CAF Returns to Colombia Debt
CAF has returned to Colombia’s local market with an oversubscribed bond issue at apparently attractive levels. It issued Tuesday COP245bn ($110m) total, split between an 11.25% of 2013 and an 11.79% of 2018. Pricing was equivalent to 65bp over TES, Gabriel Felpeto, CAF’s director of financial policies and international issues tells LatinFinance. Other Triple As priced recently at 100bp-120bp over TES and 65bp was in line with the target, he adds. “We are very happy with the transaction given the environment,” says Felpeto, who adds that it was 2.4x subscribed. Some 50 investors participated, including pension funds, insurance companies, banks and asset managers. The deal through BBVA was the debut from a COP1trn 3-year CAF program and the first from the multilateral since 2004. This week’s issue was geared at boosting Colombia’s domestic market, but Felpeto says it was also attractive in terms of price, at just 5% equivalent coupon in dollars. “We were asked by the ministry of finance to issue in that market. They need some more issuers to help investors diversify,” says the official. The offer was not rated locally, but based on the international grading, the offer would have been a Triple A.

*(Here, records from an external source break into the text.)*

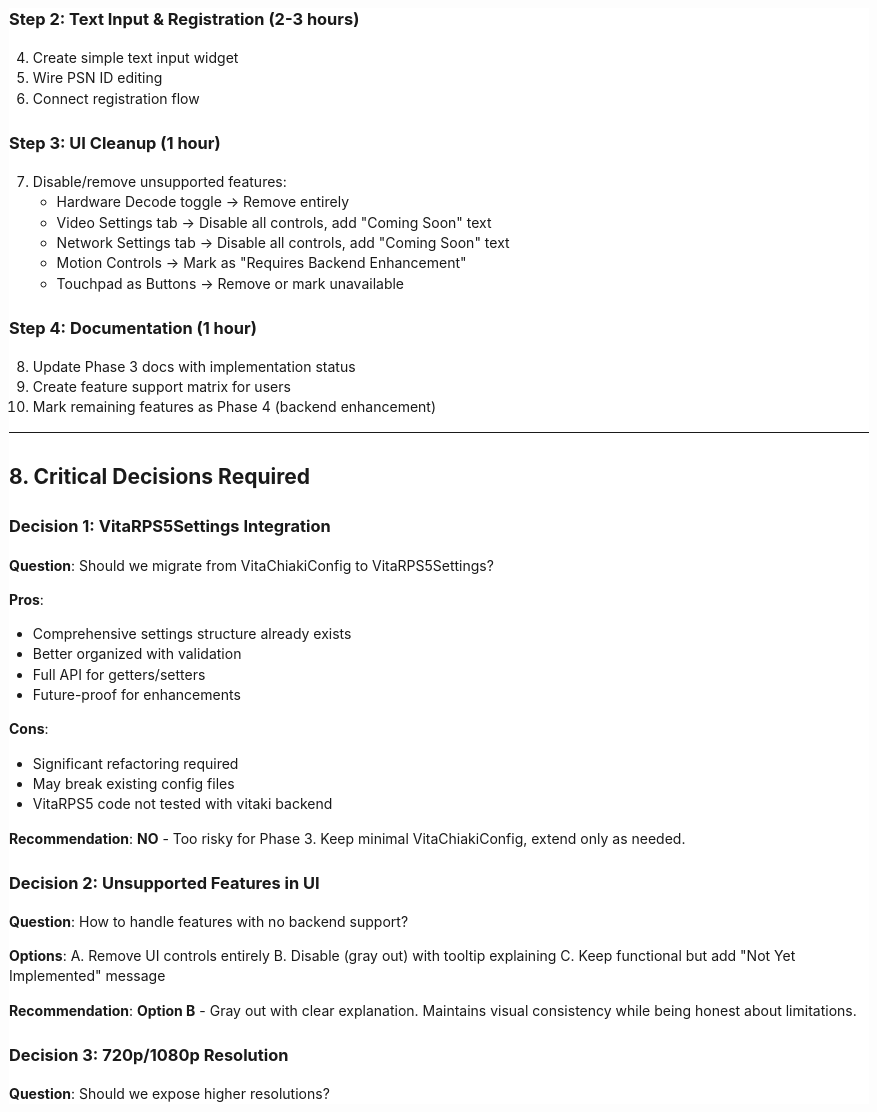 ### Step 2: Text Input & Registration (2-3 hours)
4. Create simple text input widget
5. Wire PSN ID editing
6. Connect registration flow

### Step 3: UI Cleanup (1 hour)
7. Disable/remove unsupported features:
   - Hardware Decode toggle → Remove entirely
   - Video Settings tab → Disable all controls, add "Coming Soon" text
   - Network Settings tab → Disable all controls, add "Coming Soon" text
   - Motion Controls → Mark as "Requires Backend Enhancement"
   - Touchpad as Buttons → Remove or mark unavailable

### Step 4: Documentation (1 hour)
8. Update Phase 3 docs with implementation status
9. Create feature support matrix for users
10. Mark remaining features as Phase 4 (backend enhancement)

---

## 8. Critical Decisions Required

### Decision 1: VitaRPS5Settings Integration
**Question**: Should we migrate from VitaChiakiConfig to VitaRPS5Settings?

**Pros**:
- Comprehensive settings structure already exists
- Better organized with validation
- Full API for getters/setters
- Future-proof for enhancements

**Cons**:
- Significant refactoring required
- May break existing config files
- VitaRPS5 code not tested with vitaki backend

**Recommendation**: **NO** - Too risky for Phase 3. Keep minimal VitaChiakiConfig, extend only as needed.

### Decision 2: Unsupported Features in UI
**Question**: How to handle features with no backend support?

**Options**:
A. Remove UI controls entirely
B. Disable (gray out) with tooltip explaining
C. Keep functional but add "Not Yet Implemented" message

**Recommendation**: **Option B** - Gray out with clear explanation. Maintains visual consistency while being honest about limitations.

### Decision 3: 720p/1080p Resolution
**Question**: Should we expose higher resolutions?
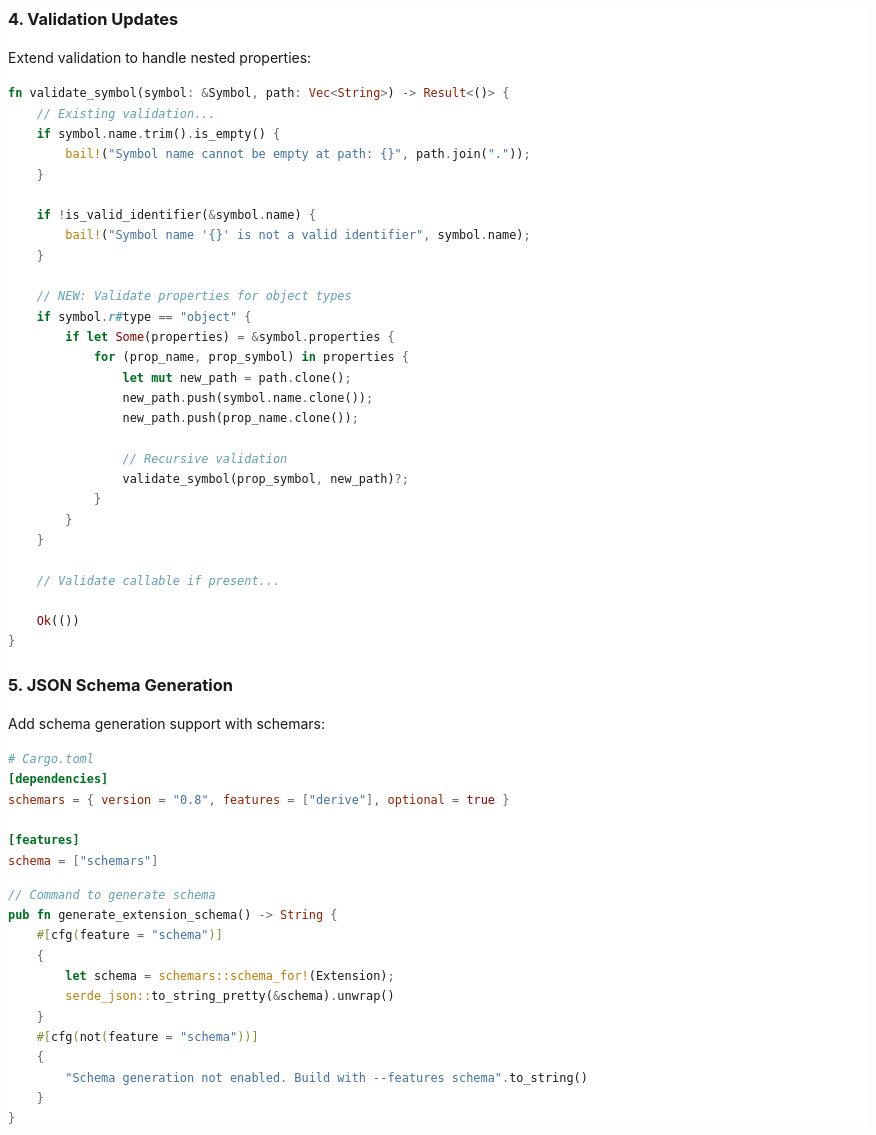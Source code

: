 ### 4. Validation Updates

Extend validation to handle nested properties:

```rust
fn validate_symbol(symbol: &Symbol, path: Vec<String>) -> Result<()> {
    // Existing validation...
    if symbol.name.trim().is_empty() {
        bail!("Symbol name cannot be empty at path: {}", path.join("."));
    }

    if !is_valid_identifier(&symbol.name) {
        bail!("Symbol name '{}' is not a valid identifier", symbol.name);
    }

    // NEW: Validate properties for object types
    if symbol.r#type == "object" {
        if let Some(properties) = &symbol.properties {
            for (prop_name, prop_symbol) in properties {
                let mut new_path = path.clone();
                new_path.push(symbol.name.clone());
                new_path.push(prop_name.clone());

                // Recursive validation
                validate_symbol(prop_symbol, new_path)?;
            }
        }
    }

    // Validate callable if present...

    Ok(())
}
```

### 5. JSON Schema Generation

Add schema generation support with schemars:

```toml
# Cargo.toml
[dependencies]
schemars = { version = "0.8", features = ["derive"], optional = true }

[features]
schema = ["schemars"]
```

```rust
// Command to generate schema
pub fn generate_extension_schema() -> String {
    #[cfg(feature = "schema")]
    {
        let schema = schemars::schema_for!(Extension);
        serde_json::to_string_pretty(&schema).unwrap()
    }
    #[cfg(not(feature = "schema"))]
    {
        "Schema generation not enabled. Build with --features schema".to_string()
    }
}
```
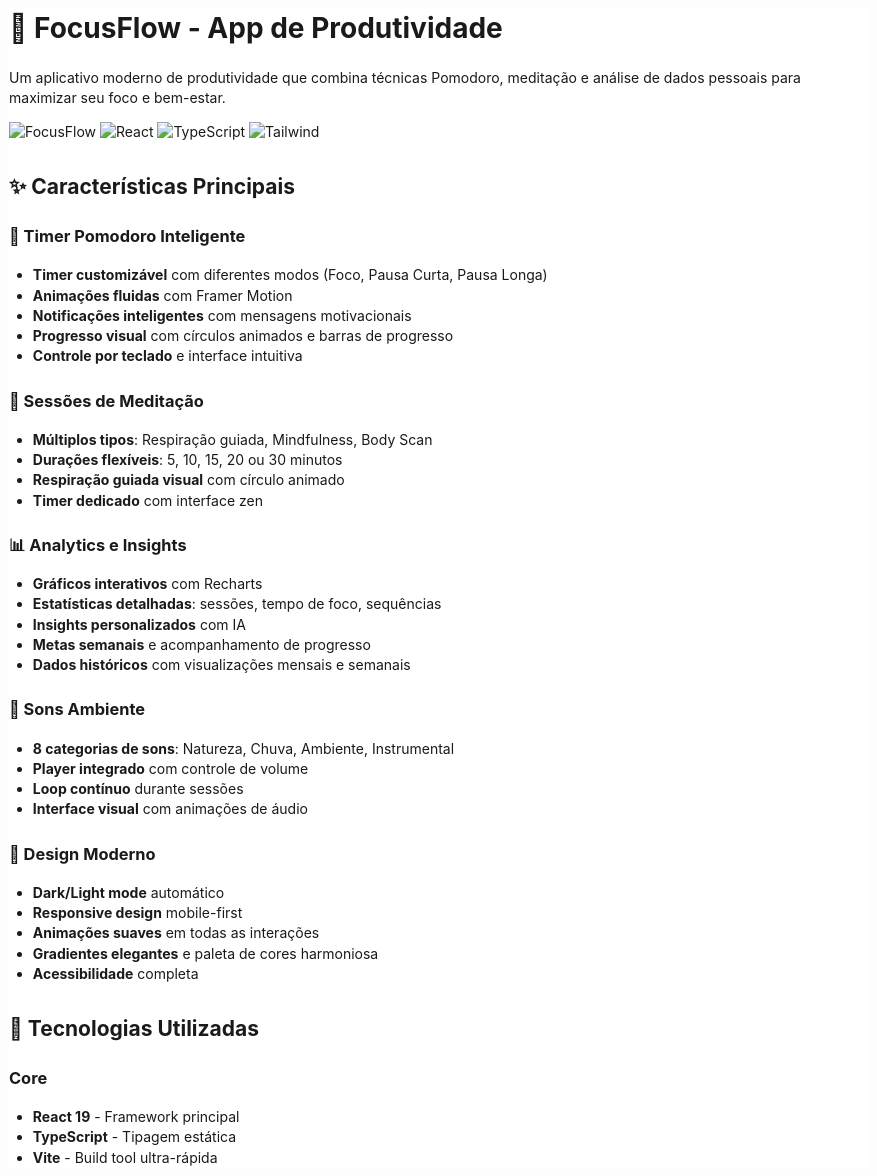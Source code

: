 # 🧘 FocusFlow - App de Produtividade

Um aplicativo moderno de produtividade que combina técnicas Pomodoro, meditação e análise de dados pessoais para maximizar seu foco e bem-estar.

![FocusFlow](https://img.shields.io/badge/FocusFlow-Produtividade-blue) ![React](https://img.shields.io/badge/React-18+-blue) ![TypeScript](https://img.shields.io/badge/TypeScript-Ready-blue) ![Tailwind](https://img.shields.io/badge/Tailwind-CSS-blue)

## ✨ Características Principais

### 🎯 Timer Pomodoro Inteligente
- **Timer customizável** com diferentes modos (Foco, Pausa Curta, Pausa Longa)
- **Animações fluidas** com Framer Motion
- **Notificações inteligentes** com mensagens motivacionais
- **Progresso visual** com círculos animados e barras de progresso
- **Controle por teclado** e interface intuitiva

### 🧘 Sessões de Meditação
- **Múltiplos tipos**: Respiração guiada, Mindfulness, Body Scan
- **Durações flexíveis**: 5, 10, 15, 20 ou 30 minutos
- **Respiração guiada visual** com círculo animado
- **Timer dedicado** com interface zen

### 📊 Analytics e Insights
- **Gráficos interativos** com Recharts
- **Estatísticas detalhadas**: sessões, tempo de foco, sequências
- **Insights personalizados** com IA
- **Metas semanais** e acompanhamento de progresso
- **Dados históricos** com visualizações mensais e semanais

### 🎵 Sons Ambiente
- **8 categorias de sons**: Natureza, Chuva, Ambiente, Instrumental
- **Player integrado** com controle de volume
- **Loop contínuo** durante sessões
- **Interface visual** com animações de áudio

### 🎨 Design Moderno
- **Dark/Light mode** automático
- **Responsive design** mobile-first
- **Animações suaves** em todas as interações
- **Gradientes elegantes** e paleta de cores harmoniosa
- **Acessibilidade** completa

## 🚀 Tecnologias Utilizadas

### Core
- **React 19** - Framework principal
- **TypeScript** - Tipagem estática
- **Vite** - Build tool ultra-rápida
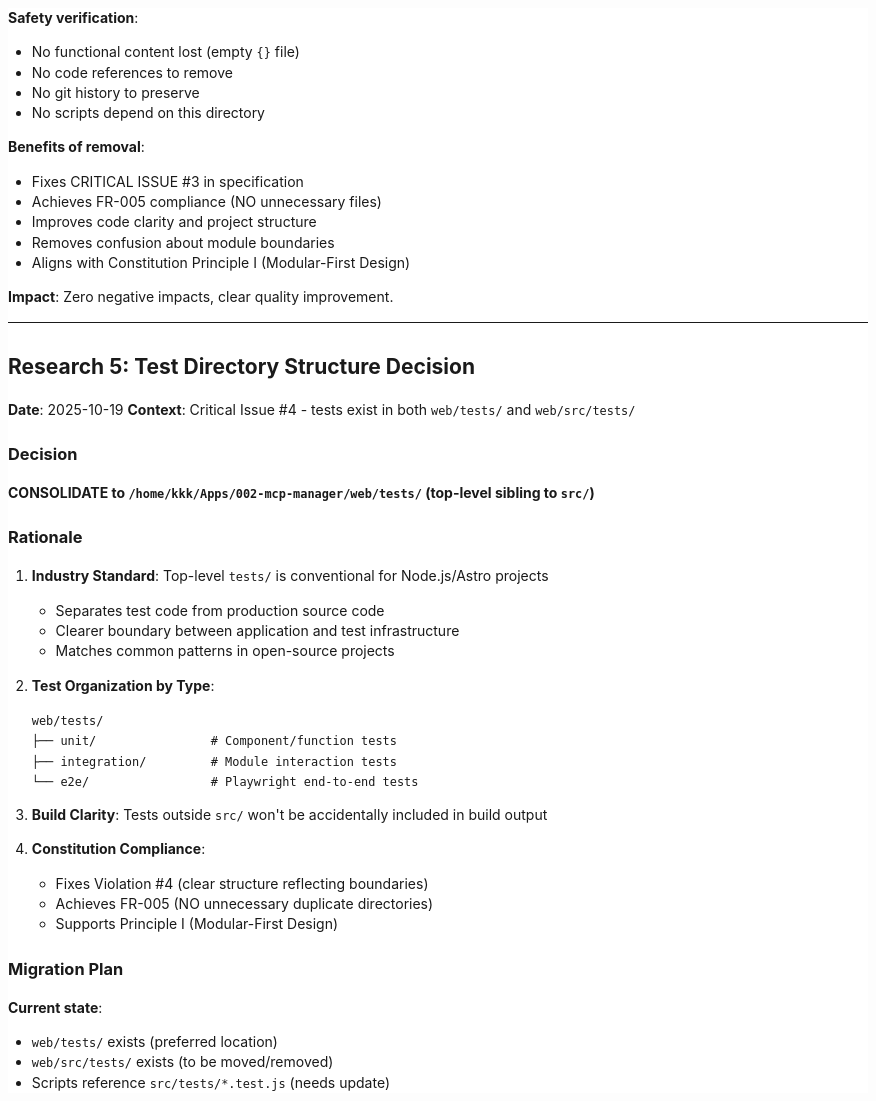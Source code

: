 **Safety verification**:
- No functional content lost (empty `{}` file)
- No code references to remove
- No git history to preserve
- No scripts depend on this directory

**Benefits of removal**:
- Fixes CRITICAL ISSUE #3 in specification
- Achieves FR-005 compliance (NO unnecessary files)
- Improves code clarity and project structure
- Removes confusion about module boundaries
- Aligns with Constitution Principle I (Modular-First Design)

**Impact**: Zero negative impacts, clear quality improvement.

---

## Research 5: Test Directory Structure Decision

**Date**: 2025-10-19
**Context**: Critical Issue #4 - tests exist in both `web/tests/` and `web/src/tests/`

### Decision

**CONSOLIDATE to `/home/kkk/Apps/002-mcp-manager/web/tests/` (top-level sibling to `src/`)**

### Rationale

1. **Industry Standard**: Top-level `tests/` is conventional for Node.js/Astro projects
   - Separates test code from production source code
   - Clearer boundary between application and test infrastructure
   - Matches common patterns in open-source projects

2. **Test Organization by Type**:
   ```
   web/tests/
   ├── unit/                # Component/function tests
   ├── integration/         # Module interaction tests
   └── e2e/                 # Playwright end-to-end tests
   ```

3. **Build Clarity**: Tests outside `src/` won't be accidentally included in build output

4. **Constitution Compliance**:
   - Fixes Violation #4 (clear structure reflecting boundaries)
   - Achieves FR-005 (NO unnecessary duplicate directories)
   - Supports Principle I (Modular-First Design)

### Migration Plan

**Current state**:
- `web/tests/` exists (preferred location)
- `web/src/tests/` exists (to be moved/removed)
- Scripts reference `src/tests/*.test.js` (needs update)
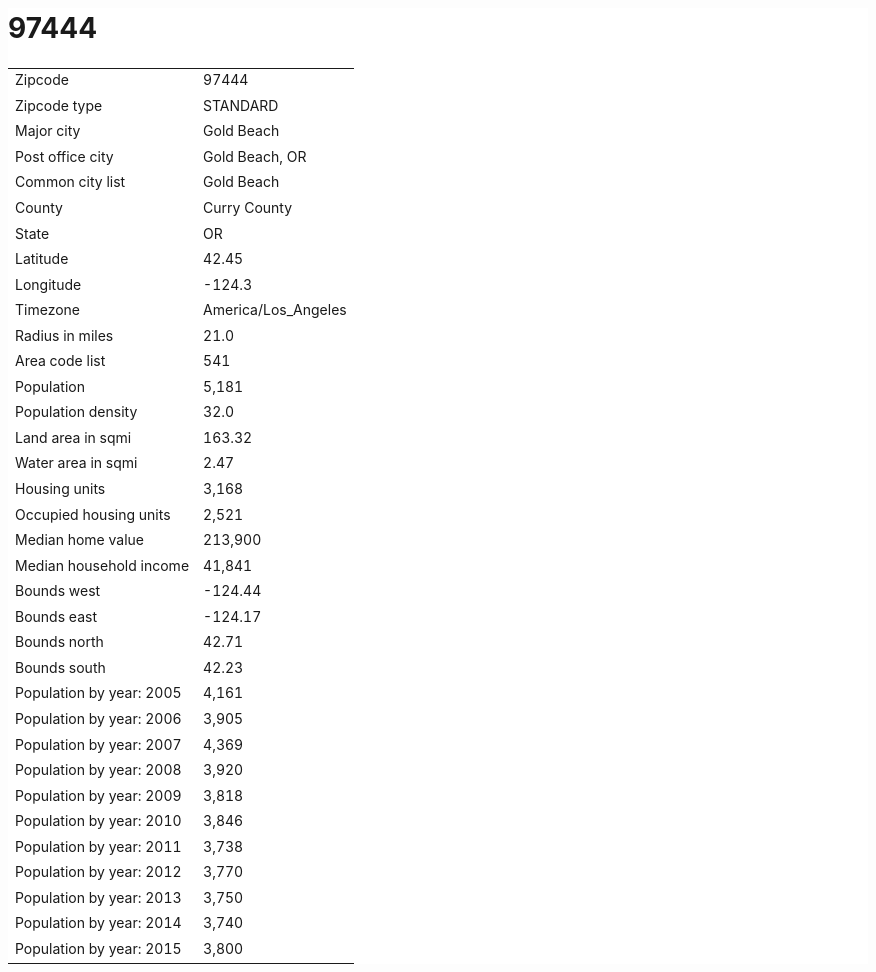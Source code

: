 97444
=====
|||
|--|--|
|Zipcode|97444|
|Zipcode type|STANDARD|
|Major city|Gold Beach|
|Post office city|Gold Beach, OR|
|Common city list|Gold Beach|
|County|Curry County|
|State|OR|
|Latitude|42.45|
|Longitude|-124.3|
|Timezone|America/Los_Angeles|
|Radius in miles|21.0|
|Area code list|541|
|Population|5,181|
|Population density|32.0|
|Land area in sqmi|163.32|
|Water area in sqmi|2.47|
|Housing units|3,168|
|Occupied housing units|2,521|
|Median home value|213,900|
|Median household income|41,841|
|Bounds west|-124.44|
|Bounds east|-124.17|
|Bounds north|42.71|
|Bounds south|42.23|
|Population by year: 2005|4,161|
|Population by year: 2006|3,905|
|Population by year: 2007|4,369|
|Population by year: 2008|3,920|
|Population by year: 2009|3,818|
|Population by year: 2010|3,846|
|Population by year: 2011|3,738|
|Population by year: 2012|3,770|
|Population by year: 2013|3,750|
|Population by year: 2014|3,740|
|Population by year: 2015|3,800|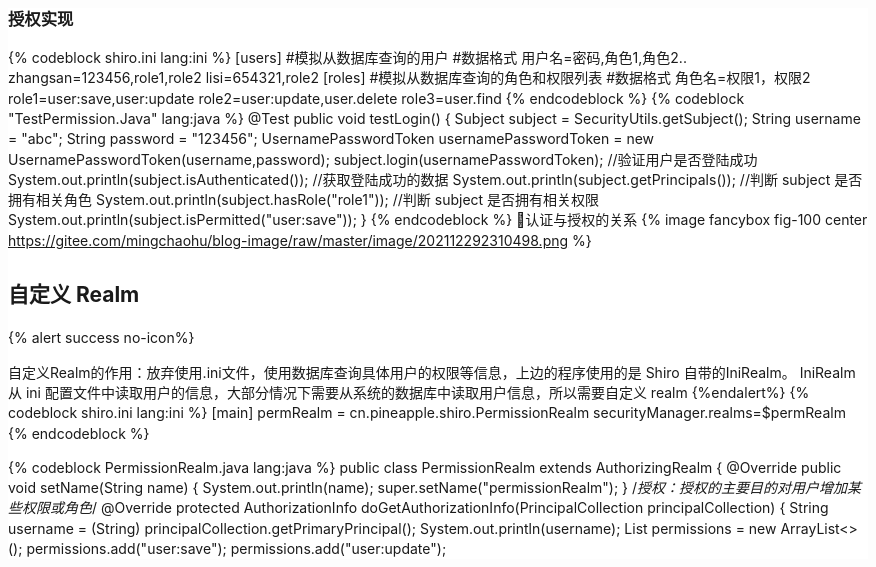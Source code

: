 ### 授权实现
{% codeblock shiro.ini lang:ini %}
[users]
#模拟从数据库查询的用户
#数据格式 用户名=密码,角色1,角色2..
zhangsan=123456,role1,role2
lisi=654321,role2
[roles]
#模拟从数据库查询的角色和权限列表
#数据格式 角色名=权限1，权限2
role1=user:save,user:update
role2=user:update,user.delete
role3=user.find
{% endcodeblock %}
{% codeblock "TestPermission.Java" lang:java %}
@Test
public void testLogin() {
   Subject subject = SecurityUtils.getSubject();
   String username = "abc";
   String password = "123456";
   UsernamePasswordToken usernamePasswordToken = new UsernamePasswordToken(username,password);
   subject.login(usernamePasswordToken);
   //验证用户是否登陆成功
   System.out.println(subject.isAuthenticated());
   //获取登陆成功的数据
   System.out.println(subject.getPrincipals());
   //判断 subject 是否拥有相关角色
   System.out.println(subject.hasRole("role1"));
   //判断 subject 是否拥有相关权限
   System.out.println(subject.isPermitted("user:save"));
}
{% endcodeblock %}
:notebook:认证与授权的关系
{% image fancybox fig-100  center https://gitee.com/mingchaohu/blog-image/raw/master/image/202112292310498.png %}


## 自定义 Realm
{% alert success no-icon%}

自定义Realm的作用：放弃使用.ini文件，使用数据库查询具体用户的权限等信息，上边的程序使用的是 Shiro 自带的IniRealm。
IniRealm 从 ini 配置文件中读取用户的信息，大部分情况下需要从系统的数据库中读取用户信息，所以需要自定义 realm
{%endalert%}
{% codeblock shiro.ini lang:ini %}
[main]
permRealm = cn.pineapple.shiro.PermissionRealm
securityManager.realms=$permRealm
{% endcodeblock %}

{% codeblock PermissionRealm.java lang:java %}
public class PermissionRealm extends AuthorizingRealm {
   @Override
   public void setName(String name) {
      System.out.println(name);
      super.setName("permissionRealm");
   }
   /*授权：授权的主要目的对用户增加某些权限或角色*/
   @Override
   protected AuthorizationInfo doGetAuthorizationInfo(PrincipalCollection principalCollection) {
      String username = (String) principalCollection.getPrimaryPrincipal();
      System.out.println(username);
      List<String> permissions = new ArrayList<>();
      permissions.add("user:save");
      permissions.add("user:update");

Argentine Beer Bonds Lose Fizz
Bonds from Argentine brewer Cerveceria y Malteria Quilmes have come off sharply over the last week, more because of Argentine risk in general than anything credit specific, according to analysts. Credit Suisse had the $120m 7.375% of March 2012 bid at 80 late last week, down 20% versus 100 the week before, and most other Argentine corporate bonds are quoted below 50. “Different refinancing options they had are really drying up due to the government’s nationalization of the pension system,” says Joe Bormann, corporate analyst at Fitch, speaking of Argentine corporates in general. Fitch, which rates Quilmes BB, put the beer maker and several other Argentina-based corporates on negative watch in late November, following news of the nationalization. Only a couple of Argentine names – in the energy and telecoms sectors – are trading above 80, Credit Suisse data shows. Analysts generally see the sovereign headed for disaster, with a negative impact inevitable for corporates.
IDB Loans $80m to Uruguay
The IDB has approved a loan of up to $80m to Uruguay so it may improve its sewer service. An initial loan of $43m will be used by the country’s National Water Supply and Sanitation Administration and the IDB could approve additional financing for a total of $80m. The loan is for 25 years with a 4-year grace period and an adjustable interest rate. It will be disbursed over a four-year period. Local counterpart funds for the program total $39.5 million.
IDB Funnels Funds into Argentine Wineries
The IDB has approved a $50m loan to Argentina’s government so it can help small-scale grape growers boost income and carry out investment plans. The program will be carried out by the Argentine Agriculture Department and Coviar, a public-private corporation that promotes Argentina’s wine and grape industry. The loan, which was approved on December 10 by the IDB’s board, has a 25 year tenor, with a five-year grace period and an adjustable interest rate. Local counterpart funds for the program total $25m.
Prolec Buys Stake in Indo Tech
Mexico’s Prolec-GE, a joint venture between General Electric and Xignux, has agreed to buy a 54.35% stake in Chennai-based Indo Tech Transformers. It has also initiated a public offer to acquire an additional 20.00% stake in the Indian company. Citi, the offer manager, says in a letter to the Indian stock exchange that the value of the 54.35% stake amounts to R2.3bn or almost $48m. The additional 20% stake is valued at about $17.6m.